IVR was a natural evolution of that same VSAN technology. By routing between VSANs, devices can maintain the level of separation in terms of fabric services and fabric wide events required for the highest level of availability yet take advantage of data sharing across thousands of devices. With the enhancements to IVR available in the Cisco SAN-OS 2.1, Cisco has extended its technology leadership in SAN routing, scalability, and availability. Two important enhancements to IVR in the Cisco SAN-OS 2.1-Fibre Channel ID (FCID) Network Address Translation (NAT) and enhanced scalability-make IVR the most flexible Fibre Channel routing solution available today.
In Fibre Channel, device addressing is handled in two ways. The first, and more commonly visible to the end user, is the worldwide name (WWN) of a device. This 64-bit address uniquely identifies each device globally to ensure no duplicate WWNs in the Fibre Channel network. This is commonly used to make basic user-level management changes such as zoning for device access. The second scheme, mush less visible to the end user, is FCID. The 24-bit FCID is designed to be a dynamic address assigned by the fabric when a device logs in to reduce complexity of addressing for internal use by the fabric. It comprises three components:
• Domain-The domain is a unique number assigned to each switch in a logical fabric. A domain ID assigned to a switch can range from 1 to 239. This number comprises the first 8 bits of the FCID.
• Area-The 8-bit area field is assigned by the switch as well. It can range from 0 to 256. In some third-party switches this number is assigned by using the physical port number (that is, port 3 out of 16 ports), limiting availability on some operating systems. The Cisco MDS assigns these sequentially regardless of the physical port number.

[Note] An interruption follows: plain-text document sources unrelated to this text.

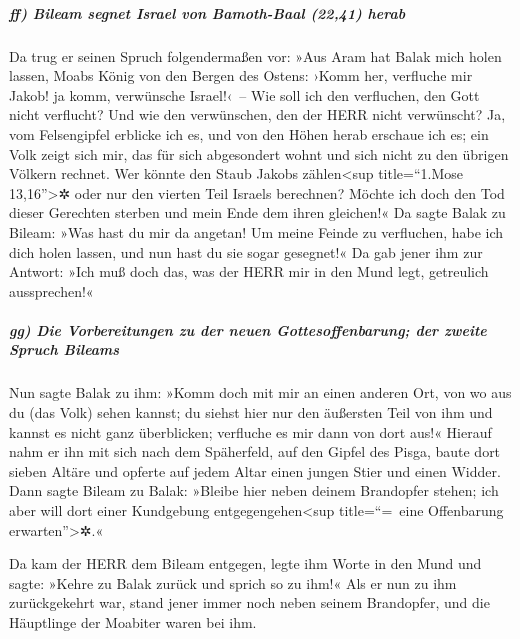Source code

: \hypertarget{ff-bileam-segnet-israel-von-bamoth-baal-2241-herab}{%
\subparagraph{ff) Bileam segnet Israel von Bamoth-Baal (22,41)
herab}\label{ff-bileam-segnet-israel-von-bamoth-baal-2241-herab}}

Da trug er seinen Spruch folgendermaßen vor: »Aus Aram hat
Balak mich holen lassen, Moabs König von den Bergen des Ostens: ›Komm
her, verfluche mir Jakob! ja komm, verwünsche Israel!‹~--
Wie soll ich den verfluchen, den Gott nicht verflucht? Und
wie den verwünschen, den der HERR nicht verwünscht? Ja,
vom Felsengipfel erblicke ich es, und von den Höhen herab erschaue ich
es; ein Volk zeigt sich mir, das für sich abgesondert wohnt und sich
nicht zu den übrigen Völkern rechnet. Wer könnte den
Staub Jakobs zählen\textless sup title=``1.Mose 13,16''\textgreater✲
oder nur den vierten Teil Israels berechnen? Möchte ich doch den Tod
dieser Gerechten sterben und mein Ende dem ihren gleichen!«
Da sagte Balak zu Bileam: »Was hast du mir da angetan! Um
meine Feinde zu verfluchen, habe ich dich holen lassen, und nun hast du
sie sogar gesegnet!« Da gab jener ihm zur Antwort: »Ich
muß doch das, was der HERR mir in den Mund legt, getreulich
aussprechen!«

\hypertarget{gg-die-vorbereitungen-zu-der-neuen-gottesoffenbarung-der-zweite-spruch-bileams}{%
\subparagraph{gg) Die Vorbereitungen zu der neuen Gottesoffenbarung; der
zweite Spruch
Bileams}\label{gg-die-vorbereitungen-zu-der-neuen-gottesoffenbarung-der-zweite-spruch-bileams}}

Nun sagte Balak zu ihm: »Komm doch mit mir an einen
anderen Ort, von wo aus du (das Volk) sehen kannst; du siehst hier nur
den äußersten Teil von ihm und kannst es nicht ganz überblicken;
verfluche es mir dann von dort aus!« Hierauf nahm er ihn
mit sich nach dem Späherfeld, auf den Gipfel des Pisga, baute dort
sieben Altäre und opferte auf jedem Altar einen jungen Stier und einen
Widder. Dann sagte Bileam zu Balak: »Bleibe hier neben
deinem Brandopfer stehen; ich aber will dort einer Kundgebung
entgegengehen\textless sup title=``=~eine Offenbarung
erwarten''\textgreater✲.«

Da kam der HERR dem Bileam entgegen, legte ihm Worte in
den Mund und sagte: »Kehre zu Balak zurück und sprich so zu ihm!«
Als er nun zu ihm zurückgekehrt war, stand jener immer
noch neben seinem Brandopfer, und die Häuptlinge der Moabiter waren bei
ihm.

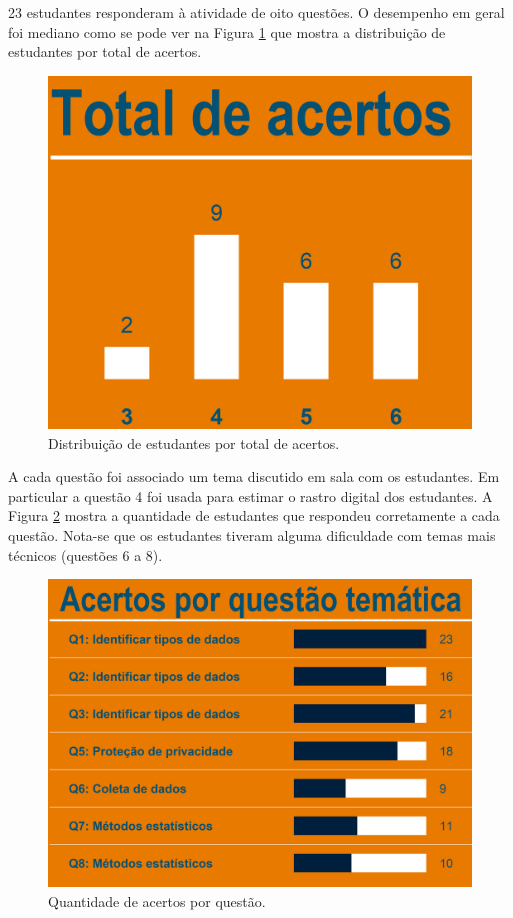 \documentclass[
]{book}
\begin{document}
23 estudantes responderam à atividade de oito questões. O desempenho em geral foi mediano como se pode ver na Figura \ref{fig:impacto19} que mostra a distribuição de estudantes por total de acertos.

\begin{figure}

{\centering \includegraphics[width=0.75\linewidth,height=0.75\textheight]{images/Impactos/19} 

}

\caption{Distribuição de estudantes por total de acertos.}\label{fig:impacto19}
\end{figure}

A cada questão foi associado um tema discutido em sala com os estudantes. Em particular a questão 4 foi usada para estimar o rastro digital dos estudantes. A Figura \ref{fig:impacto20} mostra a quantidade de estudantes que respondeu corretamente a cada questão. Nota-se que os estudantes tiveram alguma dificuldade com temas mais técnicos (questões 6 a 8).

\begin{figure}

{\centering \includegraphics[width=0.75\linewidth,height=0.75\textheight]{images/Impactos/20} 

}

\caption{Quantidade de acertos por questão.}\label{fig:impacto20}
\end{figure}
\end{document}
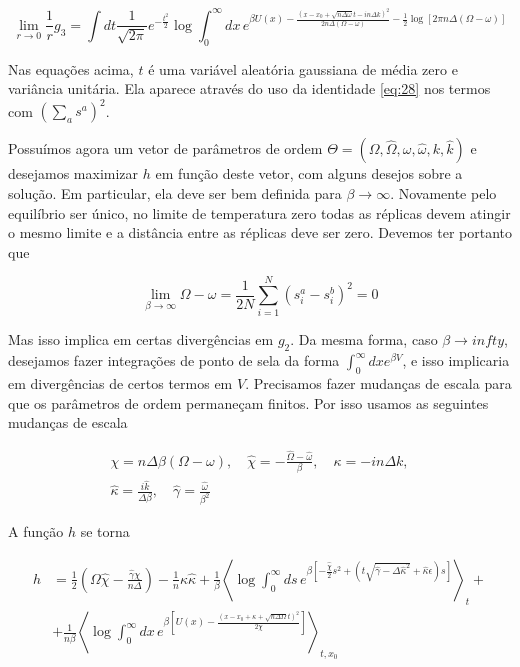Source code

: \begin{equation}
  \label{eq:47}
  \lim_{r\to 0} \frac{1}{r} g_3 = \int dt \frac{1}{\sqrt{2\pi}}
  e^{-\frac{t^2}{2}} \log \int_0^\infty dx \, e^{\beta U(x) -
    \frac{\left(x-x_0 + \sqrt{n\Delta \omega} t - i n \Delta
        k\right)^2}{2n\Delta(\Omega - \omega)} - \frac{1}{2} \log[2\pi
    n \Delta(\Omega - \omega)]}
\end{equation}

Nas equações acima, $t$ é uma variável aleatória gaussiana de média
zero e variância unitária. Ela aparece através do uso da identidade
\eqref{eq:28} nos termos com $\left(\sum_a s^a\right)^2$.

Possuímos agora um vetor de parâmetros de ordem $\Theta = (\Omega,
\hat{\Omega}, \omega, \hat{\omega}, k, \hat{k})$ e desejamos maximizar
$h$ em função deste vetor, com alguns desejos sobre a solução. Em
particular, ela deve ser bem definida para $\beta \to
\infty$. Novamente pelo equilíbrio ser único, no limite de temperatura
zero todas as réplicas devem atingir o mesmo limite e a distância
entre as réplicas deve ser zero. Devemos ter portanto que

\begin{equation}
  \lim_{\beta\to \infty} \Omega - \omega = \frac{1}{2N} \sum_{i=1}^N \left(s_i^a - s_i^b \right)^2 = 0
\end{equation}

Mas isso implica em certas divergências em $g_2$. Da mesma forma, caso
$\beta \to infty$, desejamos fazer integrações de ponto de sela da
forma $\int_0^\infty dx e^{\beta V}$, e isso implicaria em
divergências de certos termos em $V$. Precisamos fazer mudanças de
escala para que os parâmetros de ordem permaneçam finitos. Por isso
usamos as seguintes mudanças de escala

\begin{align}
  \label{eq:anzats}
  \chi = n \Delta \beta (\Omega - \omega), \quad \hat{\chi} = -\frac{\hat{\Omega} - \hat{\omega}}{\beta}, \quad \kappa = -in\Delta k, \\
  \hat{\kappa} = \frac{i\hat{k}}{\Delta \beta}, \quad \hat{\gamma} = \frac{\hat{\omega}}{\beta^2}
\end{align}

A função $h$ se torna

\begin{align}
  \label{eq:h}
  h &= \frac{1}{2} \left(\Omega \hat{\chi} - \frac{\hat{\gamma}
      \chi}{n \Delta} \right) - \frac{1}{n} \kappa \hat{\kappa} +
  \frac{1}{\beta} \left\langle \log \int_0^\infty ds \,
  e^{\beta \left[-\frac{\hat{\chi}}{2}s^2 + (t \sqrt{\hat{\gamma} - \Delta
      \hat{\kappa}^2} + \hat{\kappa}\epsilon) s\right]}
\right\rangle_t + \nonumber \\ &+
\frac{1}{n\beta}\left\langle \log \int_0^\infty dx \, e^{\beta \left[ U(x) - \frac{(x - x_0 + \kappa +
      \sqrt{n\Delta\Omega}t)^2}{2\chi}\right]} \right\rangle_{t,x_0}
\end{align}

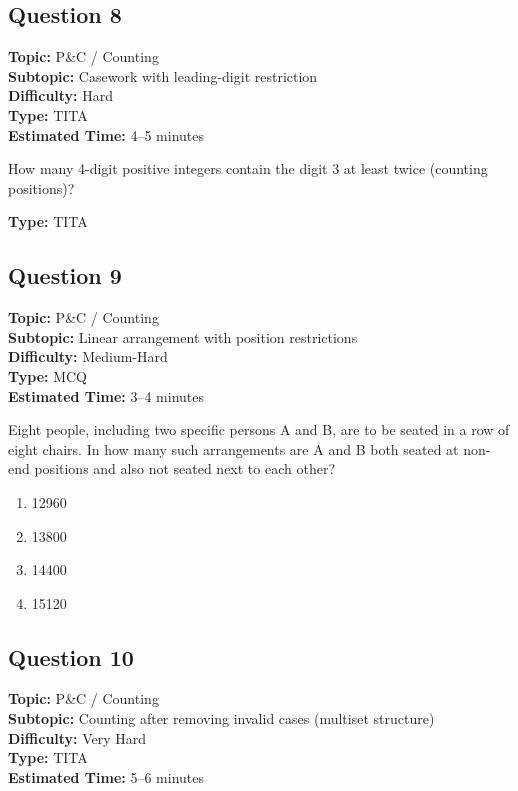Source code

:\documentclass[11pt]{article}
\begin{document}
\subsection*{Question 8}
\textbf{Topic:} P\&C / Counting \\
\textbf{Subtopic:} Casework with leading-digit restriction \\
\textbf{Difficulty:} Hard \\
\textbf{Type:} TITA \\
\textbf{Estimated Time:} 4--5 minutes

\begin{tcolorbox}
How many 4-digit positive integers contain the digit 3 at least twice (counting positions)?
\end{tcolorbox}

\textbf{Type:} TITA

\subsection*{Question 9}
\textbf{Topic:} P\&C / Counting \\
\textbf{Subtopic:} Linear arrangement with position restrictions \\
\textbf{Difficulty:} Medium-Hard \\
\textbf{Type:} MCQ \\
\textbf{Estimated Time:} 3--4 minutes

\begin{tcolorbox}
Eight people, including two specific persons A and B, are to be seated in a row of eight chairs. In how many such arrangements are A and B both seated at non-end positions and also not seated next to each other?
\end{tcolorbox}

\begin{enumerate}[label=(\Alph*)]
\item 12960
\item 13800
\item 14400
\item 15120
\end{enumerate}

\subsection*{Question 10}
\textbf{Topic:} P\&C / Counting \\
\textbf{Subtopic:} Counting after removing invalid cases (multiset structure) \\
\textbf{Difficulty:} Very Hard \\
\textbf{Type:} TITA \\
\textbf{Estimated Time:} 5--6 minutes
\end{document}
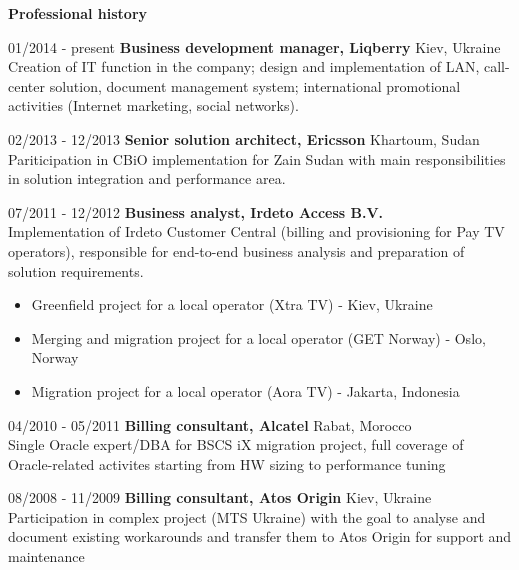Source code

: \documentclass[10pt,a4paper]{extbook}
\begin{document}
\vspace{2mm}
{\large \textbf {Professional history}\par}

\vspace{2mm}
01/2014 -  present \hspace{10mm}\textbf{Business development manager, Liqberry} \hfill Kiev, Ukraine \\
Creation of IT function in the company; design and implementation of LAN, call-center solution, document management system; international promotional activities (Internet marketing, social networks).

\par\vspace{5mm}
02/2013 - 12/2013 \hspace{10mm}\textbf{Senior solution architect, Ericsson} \hfill Khartoum, Sudan \\
Pariticipation in CBiO implementation for Zain Sudan with main responsibilities in solution integration and performance area.

\par\vspace{5mm}
07/2011 - 12/2012 \hspace{10mm} \textbf {Business analyst, Irdeto Access B.V.} \\
Implementation of Irdeto Customer Central (billing and provisioning for Pay TV operators), responsible for end-to-end business analysis and preparation of solution requirements.
\begin{itemize}[noitemsep,topsep=3mm,parsep=0pt,partopsep=0pt,itemindent=0pt,leftmargin=4mm]
	\item Greenfield project for a local operator (Xtra TV) - Kiev, Ukraine
	\item Merging and migration project for a local operator (GET Norway) - Oslo, Norway
	\item Migration project for a local operator (Aora TV) - Jakarta, Indonesia
\end{itemize}

04/2010 - 05/2011 \hspace{10mm} \textbf{Billing consultant, Alcatel} \hfill Rabat, Morocco \\
Single Oracle expert/DBA for BSCS iX migration project, full coverage of Oracle-related activites starting from HW sizing to performance tuning

\par\vspace{5mm}
08/2008 - 11/2009 \hspace{10mm} \textbf{Billing consultant, Atos Origin} \hfill  Kiev, Ukraine \\
Participation in complex project (MTS Ukraine) with the goal to analyse and document existing workarounds and transfer them to Atos Origin for support and maintenance
\end{document}
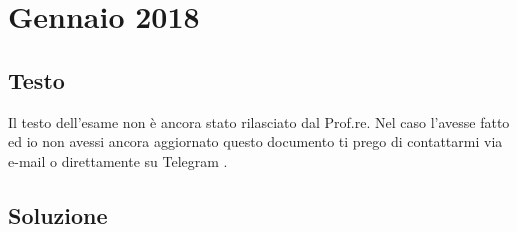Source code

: \section{Gennaio 2018}

\subsection*{Testo}

Il testo dell'esame non è ancora stato rilasciato dal Prof.re. %
{\color{burgundy} Nel caso l'avesse fatto ed io non avessi ancora aggiornato questo documento ti prego di contattarmi via e-mail \href{mailto:emanuele.nardi@studenti.unitn.it}{\ExternalLink} o direttamente su Telegram \href{https://t.me/emanuelenardi}{\ExternalLink}.}

\subsection*{Soluzione}
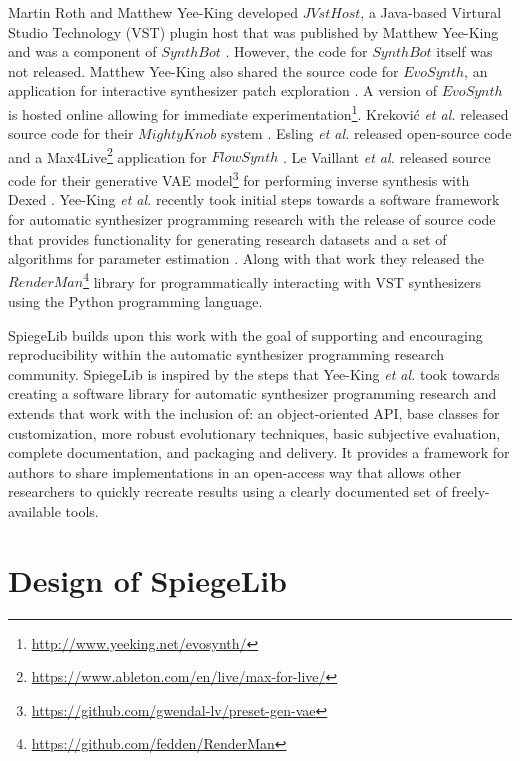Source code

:  Martin Roth and Matthew Yee-King developed $JVstHost$, a Java-based Virtural Studio Technology (VST) plugin host that was published by Matthew Yee-King \cite{yee2011automatic} and was a component of $SynthBot$ \cite{yee2008synthbot}. However, the code for $SynthBot$ itself was not released. Matthew Yee-King also shared the source code for $EvoSynth$, an application for interactive synthesizer patch exploration \cite{yee2016use}. A version of $EvoSynth$ is hosted online allowing for immediate experimentation\footnote{\url{http://www.yeeking.net/evosynth/}}. Krekovi{\'c} \textit{et al.} released source code for their $MightyKnob$ system \cite{krekovic2016algorithm}. Esling \textit{et al.} released open-source code and a Max4Live\footnote{\url{https://www.ableton.com/en/live/max-for-live/}} application for $FlowSynth$ \cite{esling2020flow}. Le Vaillant \textit{et al.} released source code for their generative VAE model\footnote{\url{https://github.com/gwendal-lv/preset-gen-vae}} for performing inverse synthesis with Dexed \cite{le2021improving}. Yee-King \textit{et al.} recently took initial steps towards a software framework for automatic synthesizer programming research with the release of source code that provides functionality for generating research datasets and a set of algorithms for parameter estimation \cite{yee2018automatic}. Along with that work they released the $RenderMan$\footnote{\url{https://github.com/fedden/RenderMan}} library for programmatically interacting with VST synthesizers using the Python programming language.
 
 SpiegeLib builds upon this work with the goal of supporting and encouraging reproducibility within the automatic synthesizer programming research community. SpiegeLib is inspired by the steps that Yee-King \textit{et al.} took towards creating a software library for automatic synthesizer programming research and extends that work with the inclusion of: an object-oriented API, base classes for customization, more robust evolutionary techniques, basic subjective evaluation, complete documentation, and packaging and delivery. It provides a framework for authors to share implementations in an open-access way that allows other researchers to quickly recreate results using a clearly documented set of freely-available tools.
 
\section{Design of SpiegeLib}
\label{chapter:inverse_synth;section:spiegelib}

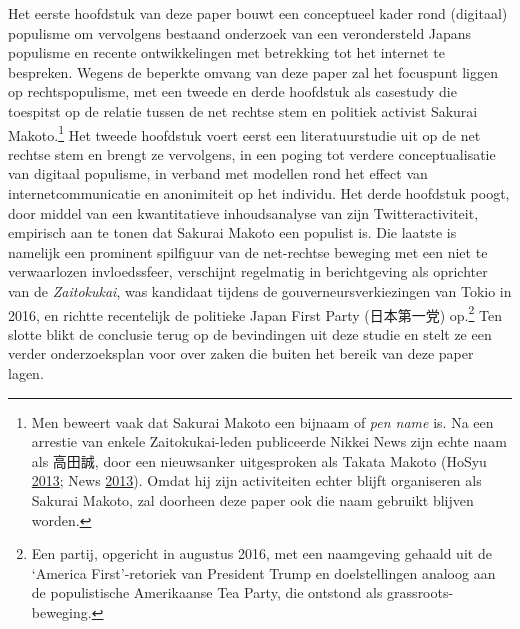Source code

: \documentclass[10.5pt,dutch,]{article}
\begin{document}
Het eerste hoofdstuk van deze paper bouwt een conceptueel kader rond
(digitaal) populisme om vervolgens bestaand onderzoek van een
verondersteld Japans populisme en recente ontwikkelingen met betrekking
tot het internet te bespreken. Wegens de beperkte omvang van deze paper
zal het focuspunt liggen op rechtspopulisme, met een tweede en derde
hoofdstuk als casestudy die toespitst op de relatie tussen de net
rechtse stem en politiek activist Sakurai Makoto.\footnote{Men beweert
  vaak dat Sakurai Makoto een bijnaam of \emph{pen name} is. Na een
  arrestie van enkele Zaitokukai-leden publiceerde Nikkei News zijn
  echte naam als 高田誠, door een nieuwsanker uitgesproken als Takata
  Makoto (HoSyu
  \protect\hyperlink{ref-hosyuux5fzaitokukaiux5f2013}{2013}; News
  \protect\hyperlink{ref-nikkeiux5fnewsux5fdemo-meguriux5f2013}{2013}).
  Omdat hij zijn activiteiten echter blijft organiseren als Sakurai
  Makoto, zal doorheen deze paper ook die naam gebruikt blijven worden.}
Het tweede hoofdstuk voert eerst een literatuurstudie uit op de net
rechtse stem en brengt ze vervolgens, in een poging tot verdere
conceptualisatie van digitaal populisme, in verband met modellen rond
het effect van internetcommunicatie en anonimiteit op het individu. Het
derde hoofdstuk poogt, door middel van een kwantitatieve inhoudsanalyse
van zijn Twitteractiviteit, empirisch aan te tonen dat Sakurai Makoto
een populist is. Die laatste is namelijk een prominent spilfiguur van de
net-rechtse beweging met een niet te verwaarlozen invloedssfeer,
verschijnt regelmatig in berichtgeving als oprichter van de
\emph{Zaitokukai}, was kandidaat tijdens de gouverneursverkiezingen van
Tokio in 2016, en richtte recentelijk de politieke Japan First Party
(日本第一党) op.\footnote{Een partij, opgericht in augustus 2016, met
  een naamgeving gehaald uit de `America First'-retoriek van President
  Trump en doelstellingen analoog aan de populistische Amerikaanse Tea
  Party, die ontstond als grassroots-beweging.} Ten slotte blikt de
conclusie terug op de bevindingen uit deze studie en stelt ze een verder
onderzoeksplan voor over zaken die buiten het bereik van deze paper
lagen.
\end{document}
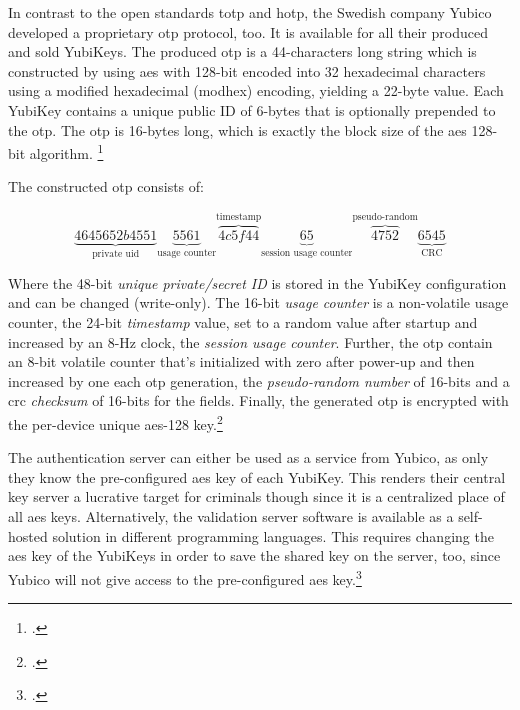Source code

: In contrast to the open standards \gls{totp} and \gls{hotp}, the Swedish company Yubico developed a proprietary \gls{otp} protocol, too. It is available for all their produced and sold YubiKeys. The produced \gls{otp} is a 44-characters long string which is constructed by using \gls{aes} with 128-bit encoded into 32 hexadecimal characters using a modified hexadecimal (\frqq modhex\flqq) encoding, yielding a 22-byte value. Each YubiKey contains a unique public ID of 6-bytes that is optionally prepended to the \gls{otp}. The \gls{otp} is 16-bytes long, which is exactly the block size of the \gls{aes} 128-bit algorithm. \footcites[][]{10.1007/978-3-642-38004-4_17}[See][]{Jacobs:2016:STA:2953926.2953927}

The constructed \gls{otp} consists of:

\begin{equation*}
	\underbrace{4645652b4551}_\text{private uid}\underbrace{5561}_\text{usage counter}\overbrace{4c5f44}^\text{timestamp}\underbrace{65}_\text{session usage counter}\overbrace{4752}^\text{pseudo-random}\underbrace{6545}_\text{CRC}
\end{equation*}

Where the 48-bit \textit{unique private/secret ID} is stored in the YubiKey configuration and can be changed (write-only). The 16-bit \textit{usage counter} is a non-volatile usage counter, the 24-bit \textit{timestamp} value, set to a random value after startup and increased by an 8-Hz clock, the \textit{session usage counter}. Further, the \gls{otp} contain an 8-bit volatile counter that's initialized with zero after power-up and then increased by one each \gls{otp} generation, the \textit{pseudo-random number} of 16-bits and a \gls{crc} \textit{checksum} of 16-bits for the fields. Finally, the generated \gls{otp} is encrypted with the per-device unique \gls{aes}-128 key.\footcites[See][8--9, 33--34]{yubico-otp}

The authentication server can either be used as a service from Yubico, as only they know the pre-configured \gls{aes} key of each YubiKey. This renders their central key server a lucrative target for criminals though since it is a centralized place of all \gls{aes} keys. Alternatively, the validation server software is available as a self-hosted solution in different programming languages. This requires changing the \gls{aes} key of the YubiKeys in order to save the shared key on the server, too, since Yubico will not give access to the pre-configured \gls{aes} key.\footcites[See][8--9]{yubico-cloud}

• Port-The port field is also 8 bits ranging from 0 to 256. This field is unique in that it also is used to assign the arbitrated loop physical address (ALPA) for devices that use loop. In the context of a device that is not using arbitrated loop, it is common to see the field set to 0, although this is not required.
Using these three fields, each device is assigned an FCID when it logs into the fabric. Comprising the 24 bits of the domain, area, and port, the FCID is used as a simplified addressing scheme, replacing the WWN internally to the fabric for everything from name server queries to routing. Although WWNs are unique globally, FCIDs are required to be unique only within the logical fabric in which they are assigned.
When SANs were first deployed, the domain field seemed sufficiently wide. With support for up to 239 switches in a single fabric, the domain field seemed enormous at a time when customers were deploying fabrics of 1 or 2 switches. Today, the scale of SAN design has changed dramatically. For SANs potentially containing tens of thousands of ports, the 239 domain limitation does not seem so large. As more SAN consolidation occurs, reducing the number of physical networks while increasing the number of switches in these networks, the problem of domain ID assignment arises.
In many environments domain IDs already overlap in different physical infrastructures. This may be due to the large size of the SAN, miscalculation of how fast SANs would expand in the environment, or no plan to consolidate in the future. In many cases SAN islands were deployed (a common practice in the early SAN days). This meant that domain ID considerations were local to only to each island, not requiring planning for consolidation of domains. In any case, the problem is the same. When SAN consolidation starts and switches are interconnected, it is possible for two or more devices that must communicate to have the same domain ID (refer to Figure 1).
Figure 1. Independent SAN Islands can Have Overlapping Domain IDs.
In smaller networks, with fewer than 239 switches, in some cases the domain IDs may need to be changed when switches (with same domain ID) are connected to merge the network. When a domain ID changes, new FCIDs must be assigned to each device (because the domain ID comprises the first 8 bits of the FCID). This is a disruptive process, interrupting communication between the host and the disk for a short period of time. For some operating systems, such as AIX and HP-UX, a change of the FCID can cause an even larger impact (they may lose binding to their disk, requiring reestablishment at the OS level). In larger networks (with more than 239 switches), however, overlapping domain IDs across different logical fabrics (VSANs) is common because address is unique per logical fabric and may be exhausted in any given fabric.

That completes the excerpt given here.